Вчера по невежеству это называли постмодернизмом, что, кстати, легло в основу теоретической подготовки новой генерации российских режиссеров. Сегодня очевидно, что постмодернизм в разжиженном, обесформленном варианте — такая же скользкая материя, как авторское, или независимое, или так называемое арт-кино. А ближайшее будущее — за фильмами, полными витальной энергии и физической конкретности, совершенно не заботящимися о том, чтобы "влиться в струю" и выглядеть запрограммированными шедеврами. Более того, опять, как во времена Фасбиндера, растет в цене художественный радикализм, нередко идущий рука об руку с политическим.

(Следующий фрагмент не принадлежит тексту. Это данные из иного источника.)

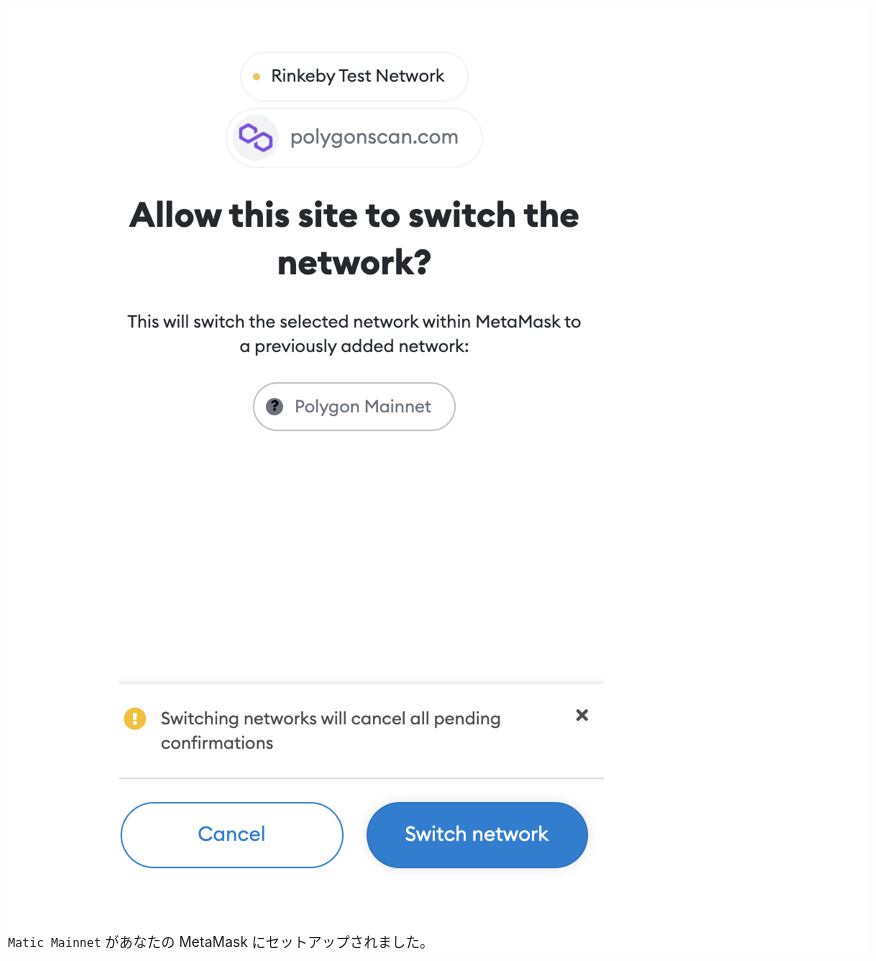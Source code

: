 ![](/public/images/4-Polygon-Generative-NFT/section-3/3_2_2.png)

`Matic Mainnet` があなたの MetaMask にセットアップされました。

Южнокорейский "Лепесток" сродни военным агитфильмам: расстрел демонстрации во времена диктатуры, когда погибли две тысячи человек, выглядит так, словно это происходило не пятнадцать лет назад, а только что. Режиссер Чанг Сун Ву, сам прошедший через тюрьму и пытки, показывает национальную травму глазами обезумевшей пятнадцатилетней девочки. История ее мытарств монтируется с подлинной хроникой расстрела и с псевдодокументальной версией трагических событий. Концентрируя патологию до грани идиосинкразии и подчиняя течение фильма изнуряющему шизофреническому ритму, режиссер открывает в безумии свою, не подвластную разуму логику. В результате открыто ангажированный корейский фильм оказывается мощнее и своеобразнее, чем более утонченный датский, в котором диаграмма безумия тоже весьма искусно, но слишком рационально имитируется. Впрочем, и эту картину держит достаточно жесткий и даже диковатый взгляд на политическую ситуацию.
На этом фоне израильская "Любовная болезнь на улице Нана" Сави Габизона может показаться идиллией. Городской сумасшедший Виктор долго преследует Михаэлу — объект своего безнадежного чувства. Пока не убеждается, что в психбольнице с убогой, зато доступной Леваной ему гораздо уютнее, чем на свободе. Но даже эта сугубо зрительская картина открыто оппозиционна к стереотипам. В меру циничный еврейский юмор вдруг оборачивается открытием: в этом городе, в стране, где воюют и мужчины и женщины, на самом деле и те и другие свихнуты на несчастной любви. Живя в самой тесной общине, страдают от одиночества. Черные краски в комедии становятся все настойчивее и выводят ее в финале к почти столь же трагическому апофеозу безумия. Экстремальность страстей опять приходит на смену ироническим жанровым саморефлексиям, культурным стереотипам и заигрываньям с публикой.
Сенсацией Мангейма (как до этого — фестиваля в Нью-Йорке) стал фильм "Пламя" Дипы Мехты, впервые в индийском кино показавший лесбийскую любовь. Пламя вспыхивает в традиционном доме, где мужья, убежденные, что однажды осчастливили своих жен замужеством, предпочитают их вовсе не замечать. Фильм снят индийской режиссершей, живущей то ли в Англии, то ли в Канаде; снят по-английски и вряд ли дойдет до индийской публики, которой мало дела до столь экзотических штучек. Но Дипа Мехта рассчитывала на другую аудиторию: повращавшись в среде американских Independents, она поняла, что искру, способную зажечь пресыщенные здешние сердца, можно высечь не из копирования их культовых образцов, а из привлечения нового жизненного материала и эмоционального опыта.
Урок кинематографического столетия состоит в том, что абсолютно независимое кино существует только в воображении. Сегодня к этому идеалу ближе те, кто дальше — географически и по сути — от Европы и от Голливуда. Не то чтобы они были лишены конъюнктурных мотивов. Напротив, эти мотивы наивно выпячены, но в этом больше искренности и больше свободы.